News Link • Economy - Economics USA
The Cost to Fill Up in '94 vs. the Cost Now
• https://www.ericpetersautos.com, By ericBack then, the cost of a gallon of gas was about $1.10 – and back then, I was a young guy without a lot of money to spend on gas, but I could still afford to regularly fill up the old muscle car's tank because it only cost me about $20 to do that, back then.
Today, it costs about $90 to fill up that same tank and it's much harder to afford that, even though I ought to be able to afford more today rather than back then, since I'm more financially secure after thirty-plus years of working than I was back then, when I'd just begun working.
Except I'm not.
Something has changed – and it is more than just what people refer to as "inflation."
If you plug the $1.10 per gallon cost of gas back in '94 into the inflation calculator the government makes available – see here – you get an "inflation adjusted" 2026 figure of $2.48 per gallon. This is off by about $1.50 per gallon in my area, where regular unleaded costs about $4 per gallon as of yesterday.
It's more than just that, though.
If you are old enough to remember what other things cost – and what you had available to spend – back in the '90s, then you know it is not just "inflation" (or the cost of gas) that's made things seem more expensive by dint of us needing to have more dollars to buy the same things today than we needed to buy those things (like gas) back in the '90s.

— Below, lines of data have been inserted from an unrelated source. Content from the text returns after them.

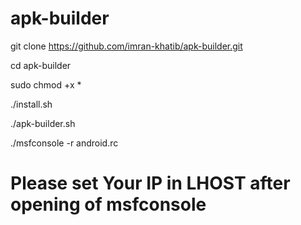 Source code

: # apk-builder




git clone https://github.com/imran-khatib/apk-builder.git

cd apk-builder

sudo chmod +x *


./install.sh


./apk-builder.sh


./msfconsole -r android.rc

# Please set Your IP in LHOST after opening of msfconsole
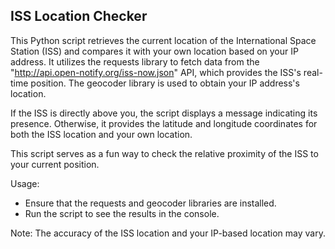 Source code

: ## ISS Location Checker

This Python script retrieves the current location of the International Space Station (ISS) and compares it with your own location based on your IP address. It utilizes the requests library to fetch data from the "http://api.open-notify.org/iss-now.json" API, which provides the ISS's real-time position. The geocoder library is used to obtain your IP address's location.

If the ISS is directly above you, the script displays a message indicating its presence. Otherwise, it provides the latitude and longitude coordinates for both the ISS location and your own location.

This script serves as a fun way to check the relative proximity of the ISS to your current position.

Usage:
- Ensure that the requests and geocoder libraries are installed.
- Run the script to see the results in the console.

Note: The accuracy of the ISS location and your IP-based location may vary.
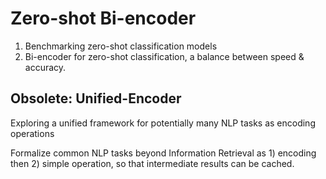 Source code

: # Zero-shot Bi-encoder 
1. Benchmarking zero-shot classification models
2. Bi-encoder for zero-shot classification, a balance between speed & accuracy.


## Obsolete: Unified-Encoder
Exploring a unified framework for potentially many NLP tasks as encoding operations



Formalize common NLP tasks beyond Information Retrieval as 1) encoding then 2) simple operation, so that intermediate results can be cached.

I remember what I was earning, back then. It was not much – and yet, I had enough coming in to be able to afford to both buy the old muscle car (which was then just an old car, admittedly, rather than the "classic" it is now) as well as fill it up regularly and pay the rent/mortgage I had to pay back in those days, plus all of the other expenses – such as for food and utilities and so on – that everyone has to pay who isn't homeless or a government dole-receiver. I was able to afford all that, as a young guy just starting out. Here I am, 30-something years older and even without having to pay one of the major expenses I was paying back then – the rent/mortgage, because I now nominally "own" the home I still have to pay rent to the government in order to not be evicted from – and it is much more difficult for me to fill-up the old muscle car's tank because I have fewer actual dollars to buy the gas with.